Now, if your dependency resolution first says ‘I need 1.x’ then it will match the first three versions. When you get to the third, it will say ‘by the way, there’s a newer thing you might want to migrate to’. Then you update it to say 2.0 and it still works with the third one, but will allow you to move to the fourth.

In other words, multiple interface versions can coexist under one implementation version, so downstream users can more easily move to new versions.

You Can Still Version Implementations

Another quirk of versioning interfaces is that you can still version implementations!

How do you do this? Easy: just follow the example above and tie one implementation to one interface version.

This isn’t an all-or-nothing thing, either; it’s as granular as you want.

You can freeze one function in the previous interface version, and just have a completely new implementation of that function in the current version. You can do this for two, three, or 42 functions.

You can do this at the type level too!

Wholesale Upgrades Still Work

But perhaps you cannot have two versions of an API at once, like in this comment.

For example, a C project where symbols might clash because namespaces were tortured, symbol versioning was banished, and version macros were launched into the sun.

What? I already said I’m lazy.

In that case, your users have to choose whether to adopt a new API wholesale or stay on the old one.

Is versioning implementation better in that case?

Nope!

I mean, upstream can get it wrong and only offer one at a time.

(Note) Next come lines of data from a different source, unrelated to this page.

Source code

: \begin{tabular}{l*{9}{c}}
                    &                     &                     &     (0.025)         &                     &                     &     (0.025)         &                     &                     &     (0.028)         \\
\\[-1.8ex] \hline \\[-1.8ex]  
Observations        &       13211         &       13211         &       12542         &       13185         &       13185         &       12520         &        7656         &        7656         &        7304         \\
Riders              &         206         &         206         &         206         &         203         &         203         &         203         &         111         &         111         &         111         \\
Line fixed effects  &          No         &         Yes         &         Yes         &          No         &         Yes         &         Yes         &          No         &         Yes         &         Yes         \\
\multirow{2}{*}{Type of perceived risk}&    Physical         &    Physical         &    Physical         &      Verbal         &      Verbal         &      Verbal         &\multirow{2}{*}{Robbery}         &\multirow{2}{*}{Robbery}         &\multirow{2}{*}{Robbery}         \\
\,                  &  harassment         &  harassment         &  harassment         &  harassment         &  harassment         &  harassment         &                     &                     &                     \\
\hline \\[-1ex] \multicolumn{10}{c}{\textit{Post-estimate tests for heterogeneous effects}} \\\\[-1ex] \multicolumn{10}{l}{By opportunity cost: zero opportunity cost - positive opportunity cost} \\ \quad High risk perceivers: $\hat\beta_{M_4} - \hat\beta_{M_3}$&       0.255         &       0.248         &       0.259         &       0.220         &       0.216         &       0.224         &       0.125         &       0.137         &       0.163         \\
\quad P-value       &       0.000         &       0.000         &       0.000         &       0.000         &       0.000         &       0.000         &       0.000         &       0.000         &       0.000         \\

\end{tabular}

But that is just implementation versioning in disguise.

Or they can be smarter and offer multiple at a time.

This preserves graceful deprecation for downstream users by giving them time to adapt while both are supported.

This is what I will do in my current project: there will be build options for the API version of each interface, and there will be preprocessor guards around specific code. You choose the API versions at build time, and that’s what you get.

And when I finally remove old API versions, I can make selecting those versions a hard build error.

But you will still have the option of graceful deprecation.

And most importantly, it will be easy for me to document the breaking changes.

Monorepo Versioning

My current project is a monorepo with multiple pieces of software.

Is it possible to version multiple pieces of software together with implementation versioning?

Theoretically yes, but you’re going to have a lot of breaking changes.

But when you version interfaces, it is much easier to have disparate parts of the repo under different versions.

But do have some way for users to figure out what interface versions exist. A JSON file should do.

Conclusion

It turns that “globals [versions] are bad,” and local versions are good.

Who knew?

Anyway, if you don’t use interface versioning, I encourage you to start; you can always split one code blob into many, no matter what state that blob is in.

Of course, you may have to figure out a new global versioning scheme, but hey, you can actually try CalVer!


  1. “The Expression Problem is a new name for an old problem. The goal is to define a datatype by cases, where one can add new cases to the datatype and new functions over the datatype, without recompiling existing code, and while retaining static type safety (e.g., no casts).” Philip Wadler, 12 November 1998 ↩︎